(Data shown Opens)

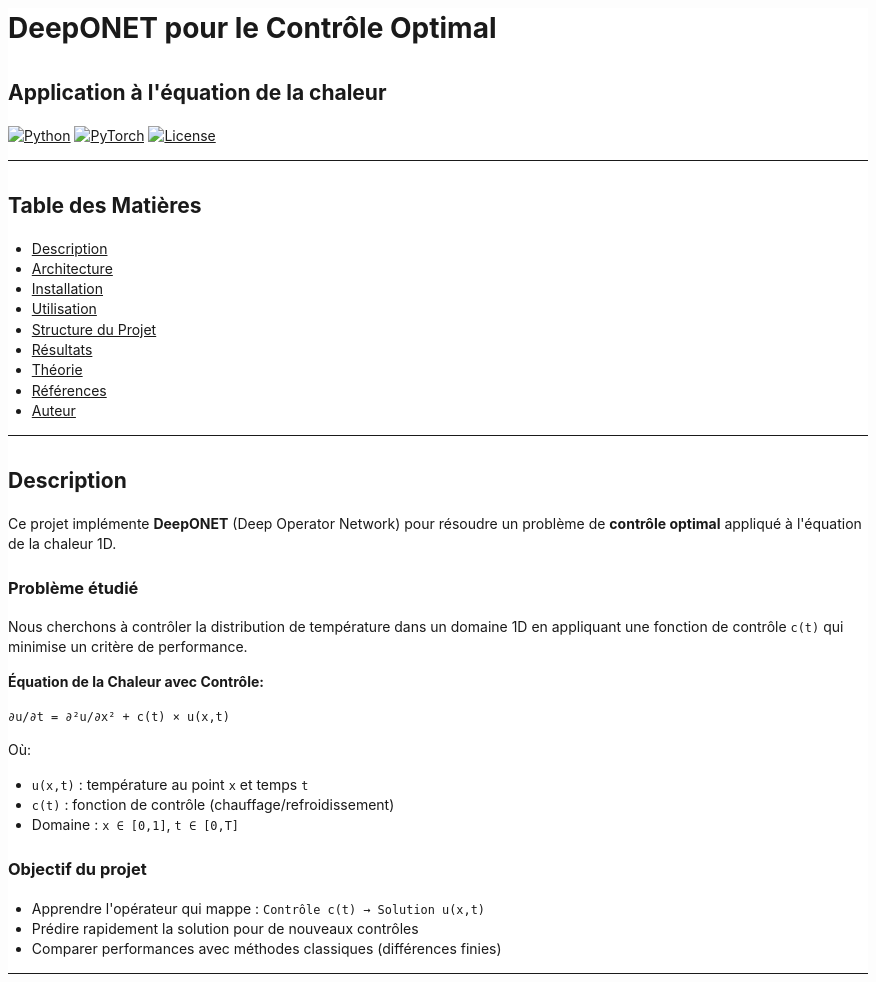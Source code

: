 # DeepONET pour le Contrôle Optimal
## Application à l'équation de la chaleur

[![Python](https://img.shields.io/badge/Python-3.8+-blue.svg)](https://www.python.org/)
[![PyTorch](https://img.shields.io/badge/PyTorch-2.0+-red.svg)](https://pytorch.org/)
[![License](https://img.shields.io/badge/License-MIT-green.svg)](LICENSE)

---

## Table des Matières

- [Description](#description)
- [Architecture](#architecture)
- [Installation](#installation)
- [Utilisation](#utilisation)
- [Structure du Projet](#structure-du-projet)
- [Résultats](#résultats)
- [Théorie](#théorie)
- [Références](#références)
- [Auteur](#auteur)

---

## Description

Ce projet implémente **DeepONET** (Deep Operator Network) pour résoudre un problème de **contrôle optimal** appliqué à l'équation de la chaleur 1D. 

### Problème étudié

Nous cherchons à contrôler la distribution de température dans un domaine 1D en appliquant une fonction de contrôle `c(t)` qui minimise un critère de performance.

**Équation de la Chaleur avec Contrôle:**
```
∂u/∂t = ∂²u/∂x² + c(t) × u(x,t)
```

Où:
- `u(x,t)` : température au point `x` et temps `t`
- `c(t)` : fonction de contrôle (chauffage/refroidissement)
- Domaine : `x ∈ [0,1]`, `t ∈ [0,T]`

### Objectif du projet

- Apprendre l'opérateur qui mappe : `Contrôle c(t) → Solution u(x,t)`
- Prédire rapidement la solution pour de nouveaux contrôles
- Comparer performances avec méthodes classiques (différences finies)

---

(Data shown Closes)

◆ Exercise details ◆
The line containing "### Objectif du projet" begins the span, and the last line of the records above ends it. Return that span exactly, and nothing outside it.

◆ Task response ◆
### Objectif du projet

- Apprendre l'opérateur qui mappe : `Contrôle c(t) → Solution u(x,t)`
- Prédire rapidement la solution pour de nouveaux contrôles
- Comparer performances avec méthodes classiques (différences finies)

---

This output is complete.